‘Breakthrough’ Alzheimer’s drugs unlikely to benefit patients, report suggests

Influential analysis has concluded that "breakthrough" Alzheimer’s drugs, heralded as a significant advancement in dementia treatment, are unlikely to provide meaningful benefit to patients. A comprehensive report authored by UK researchers, specifically the Cochrane Collaboration, suggests that the impact of these amyloid-targeting therapies falls "well below" the threshold required to make a discernible difference in the lives of individuals living with dementia. This critical assessment, however, has ignited a fervent debate within the scientific community, drawing sharp criticism from equally esteemed experts who deem the report’s methodology and conclusions fundamentally flawed. The current reality for patients in the UK is stark: the National Health Service (NHS) does not fund these treatments, and a private 18-month course carries a prohibitive price tag of approximately £90,000, placing them beyond the financial reach of the vast majority. This raises crucial questions about their actual value, even for those who could afford them.

These new class of drugs operate by targeting beta-amyloid, a sticky protein that accumulates in the spaces between brain cells, forming plaques characteristic of Alzheimer’s disease. The approach involves using engineered antibodies, akin to the body’s natural defence mechanisms against viruses and bacteria, designed to identify and clear these amyloid deposits from the brain. While this strategy had previously yielded disappointing results for years, recent clinical trials of two specific drugs, donanemab and lecanemab, demonstrated a statistically significant slowing of cognitive decline. This represented a landmark achievement, marking the first instance where a pharmaceutical intervention showed the ability to decelerate the neurodegenerative process in Alzheimer’s disease.

The Cochrane Collaboration, renowned for its rigorous and independent analysis of medical evidence, meticulously reviewed 17 studies encompassing a total of 20,342 volunteers, all focused on drugs designed to remove amyloid from the brain. Their overarching conclusion is that while these therapies do indeed slow the progression of Alzheimer’s disease, the rate of deceleration is insufficient to translate into a clinically meaningful improvement for patients. Compounding these concerns, the report highlights that these medications are associated with potential risks, including brain swelling and bleeding. Furthermore, their administration requires frequent intravenous infusions, typically every two to four weeks, and their high cost exacerbates issues of accessibility and affordability.

Professor Edo Richard, a professor of neurology at Radboud University Medical Centre in the Netherlands and one of the report’s authors, shared his perspective based on his direct clinical experience with dementia patients. When asked about his message to his patients, he stated, "I would tell them, I think you will probably not benefit from these drugs and they’re burdensome for you and your family. I think it’s extremely important that we’re honest to our patients about what they can expect, I’m always wary to avoid giving people false hope." Professor Richard emphasized the need to explore alternative therapeutic avenues for Alzheimer’s disease, suggesting that approaches focusing on inflammation within the brain, for example, now warrant greater attention and research investment.

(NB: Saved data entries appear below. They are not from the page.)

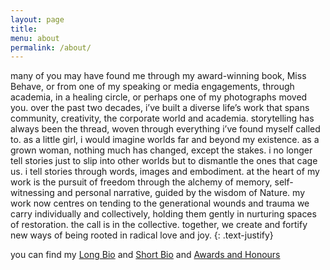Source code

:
 ```yaml
---
layout: page
title: 
menu: about
permalink: /about/
---
```


many of you may have found me through my award-winning book, Miss Behave, or from one of my speaking or media engagements, through academia, in a healing circle, or perhaps one of my photographs moved you. over the past two decades, i’ve built a diverse life’s work that spans community, creativity, the corporate world and academia. storytelling has always been the thread, woven through everything i’ve found myself called to. 
as a little girl, i would imagine worlds far and beyond my existence. as a grown woman, nothing much has changed, except the stakes. i no longer tell stories just to slip into other worlds but to dismantle the ones that cage us. i tell stories through words, images and embodiment. at the heart of my work is the pursuit of freedom through the alchemy of memory, self-witnessing and personal narrative, guided by the wisdom of Nature.
my work now centres on tending to the generational wounds and trauma we carry individually and collectively, holding them gently in nurturing spaces of restoration. the call is in the collective. together, we create and fortify new ways of being rooted in radical love and joy. 
{: .text-justify} 

you can find my [Long Bio](/assets/files/malebo_bio_long.pdf)  and [Short Bio](/assets/files/malebo_bio_short.png) and [Awards and Honours](/assets/files/malebo_awards_honours.pdf)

The findings of the Cochrane report have found support among long-standing critics of amyloid-targeting therapies. Professor Robert Howard, based at University College London (UCL), described the situation as "unfortunate and unfair" to families impacted by dementia. He argued that these drugs have been subject to a level of hype not substantiated by robust scientific evidence, which has consequently fostered unrealistic expectations and potentially led to false hope.

However, the methodology employed in the Cochrane analysis has become a focal point of intense disagreement. The research team maintains that their review is valid because all the drugs examined share the common mechanism of removing amyloid from the brain, thus providing insights into the efficacy of this overall strategy. Conversely, a significant contingent of other experts contends that the distinct mechanisms of action and the varying stages of development of individual drugs make it inappropriate to group them together. They argue that lumping older, experimental drugs with newer, proven-effective antibodies dilutes the nuances of the evidence and leads to an inaccurate overall assessment.

Professor Bart De Strooper, from the UK Dementia Research Institute at UCL, was particularly critical, stating that the review "does not clarify the evidence, it blurs it" and that "the flaw in this review is fundamental." He elaborated, "Many early programmes failed, but newer antibodies have delivered modest yet real clinical benefit." This sentiment was echoed by Dr. Richard Oakley, from the Alzheimer’s Society, who urged for a more nuanced interpretation of the review, cautioning against a broad-brush dismissal of "decades of pioneering scientific study."

The current landscape for accessing these drugs in the UK remains challenging. Private payment is the sole route, rendering them inaccessible to most individuals. The National Institute for Health and Care Excellence (NICE), the body responsible for determining which drugs the NHS will fund, has previously rejected these therapies. However, NICE is currently undertaking a review of the latest evidence, a move influenced in part by the recognition of the significant burden placed upon unpaid carers, suggesting a potential shift in their evaluation process. The ongoing debate underscores the complex interplay between scientific discovery, clinical utility, economic realities, and the profound human impact of Alzheimer’s disease.